_INSTRUCTIONS FOR THE TASK_
Search the entries below for the word "exam", then copy each line in which it is found.

(Stored records)

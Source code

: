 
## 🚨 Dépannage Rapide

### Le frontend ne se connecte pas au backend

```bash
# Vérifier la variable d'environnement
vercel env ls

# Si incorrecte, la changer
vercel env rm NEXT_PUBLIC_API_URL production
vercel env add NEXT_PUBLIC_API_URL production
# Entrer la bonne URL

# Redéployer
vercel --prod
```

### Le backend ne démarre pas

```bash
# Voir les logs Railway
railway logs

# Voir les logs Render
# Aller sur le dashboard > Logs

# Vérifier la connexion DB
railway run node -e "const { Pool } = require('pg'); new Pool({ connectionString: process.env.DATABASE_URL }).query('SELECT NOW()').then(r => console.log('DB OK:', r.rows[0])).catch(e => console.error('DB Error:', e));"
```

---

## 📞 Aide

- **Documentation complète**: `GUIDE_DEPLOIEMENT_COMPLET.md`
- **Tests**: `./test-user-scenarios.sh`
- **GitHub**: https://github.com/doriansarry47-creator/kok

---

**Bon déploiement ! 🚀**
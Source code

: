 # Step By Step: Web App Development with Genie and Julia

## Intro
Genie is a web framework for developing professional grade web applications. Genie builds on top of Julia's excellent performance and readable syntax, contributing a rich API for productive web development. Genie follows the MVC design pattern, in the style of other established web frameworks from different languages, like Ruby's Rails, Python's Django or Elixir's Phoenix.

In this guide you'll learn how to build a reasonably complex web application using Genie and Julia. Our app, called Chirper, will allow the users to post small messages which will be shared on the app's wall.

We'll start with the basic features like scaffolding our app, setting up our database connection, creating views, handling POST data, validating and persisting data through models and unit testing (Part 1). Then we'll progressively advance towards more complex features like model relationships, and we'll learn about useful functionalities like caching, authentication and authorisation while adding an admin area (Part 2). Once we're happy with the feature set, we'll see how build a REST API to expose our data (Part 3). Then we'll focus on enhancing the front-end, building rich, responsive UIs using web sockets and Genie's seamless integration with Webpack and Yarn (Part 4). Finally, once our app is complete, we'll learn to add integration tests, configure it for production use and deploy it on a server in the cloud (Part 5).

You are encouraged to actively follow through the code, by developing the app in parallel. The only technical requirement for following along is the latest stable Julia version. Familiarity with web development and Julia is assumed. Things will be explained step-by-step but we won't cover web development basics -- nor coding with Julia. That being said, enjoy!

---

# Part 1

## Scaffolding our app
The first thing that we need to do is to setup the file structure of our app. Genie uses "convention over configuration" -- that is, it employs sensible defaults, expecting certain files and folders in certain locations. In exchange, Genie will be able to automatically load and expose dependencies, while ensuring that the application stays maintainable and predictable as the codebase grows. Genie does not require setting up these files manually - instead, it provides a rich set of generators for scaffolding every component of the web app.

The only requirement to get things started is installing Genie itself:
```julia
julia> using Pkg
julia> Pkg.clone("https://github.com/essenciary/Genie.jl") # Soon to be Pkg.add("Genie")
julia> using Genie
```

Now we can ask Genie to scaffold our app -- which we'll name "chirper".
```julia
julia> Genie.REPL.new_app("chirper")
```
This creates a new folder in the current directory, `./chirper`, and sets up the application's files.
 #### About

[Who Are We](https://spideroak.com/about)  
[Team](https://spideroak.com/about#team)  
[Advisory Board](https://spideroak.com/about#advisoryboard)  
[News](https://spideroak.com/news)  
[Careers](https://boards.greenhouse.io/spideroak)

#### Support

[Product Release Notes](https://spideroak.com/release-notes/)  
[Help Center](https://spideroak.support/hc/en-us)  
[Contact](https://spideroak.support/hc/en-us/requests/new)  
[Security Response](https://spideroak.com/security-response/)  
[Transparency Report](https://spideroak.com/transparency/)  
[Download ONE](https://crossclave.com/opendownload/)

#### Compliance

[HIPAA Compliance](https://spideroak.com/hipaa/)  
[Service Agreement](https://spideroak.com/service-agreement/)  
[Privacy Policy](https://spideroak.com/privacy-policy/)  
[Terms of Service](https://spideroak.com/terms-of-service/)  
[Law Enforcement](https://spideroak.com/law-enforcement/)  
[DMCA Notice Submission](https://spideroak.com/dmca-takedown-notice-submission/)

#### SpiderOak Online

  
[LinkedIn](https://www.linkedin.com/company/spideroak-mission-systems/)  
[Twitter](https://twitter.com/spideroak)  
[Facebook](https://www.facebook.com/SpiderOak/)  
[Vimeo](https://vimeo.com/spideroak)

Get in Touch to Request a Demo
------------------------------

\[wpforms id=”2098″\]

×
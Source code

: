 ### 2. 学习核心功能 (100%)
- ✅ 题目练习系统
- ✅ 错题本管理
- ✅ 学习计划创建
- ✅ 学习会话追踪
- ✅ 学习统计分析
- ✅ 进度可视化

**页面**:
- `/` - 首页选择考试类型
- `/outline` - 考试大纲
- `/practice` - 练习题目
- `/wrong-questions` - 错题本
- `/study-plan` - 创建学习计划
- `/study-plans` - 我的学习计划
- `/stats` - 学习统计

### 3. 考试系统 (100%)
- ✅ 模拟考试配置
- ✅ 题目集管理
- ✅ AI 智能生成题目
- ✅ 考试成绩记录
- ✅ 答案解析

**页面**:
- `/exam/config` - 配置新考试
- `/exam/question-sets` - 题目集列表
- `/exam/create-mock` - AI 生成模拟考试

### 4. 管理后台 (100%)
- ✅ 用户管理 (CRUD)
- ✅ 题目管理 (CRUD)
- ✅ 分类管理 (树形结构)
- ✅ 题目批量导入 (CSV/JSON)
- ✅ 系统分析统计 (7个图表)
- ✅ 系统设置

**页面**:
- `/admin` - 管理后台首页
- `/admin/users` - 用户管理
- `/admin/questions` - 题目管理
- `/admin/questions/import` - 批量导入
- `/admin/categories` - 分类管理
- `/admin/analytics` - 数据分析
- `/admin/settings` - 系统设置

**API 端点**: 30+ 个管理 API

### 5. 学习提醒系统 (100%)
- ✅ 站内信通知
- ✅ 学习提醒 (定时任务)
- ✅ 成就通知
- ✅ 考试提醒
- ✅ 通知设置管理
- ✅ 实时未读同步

_SOLUTION FOR THIS PROBLEM_
- `/exam/config` - 配置新考试
- `/exam/question-sets` - 题目集列表
- `/exam/create-mock` - AI 生成模拟考试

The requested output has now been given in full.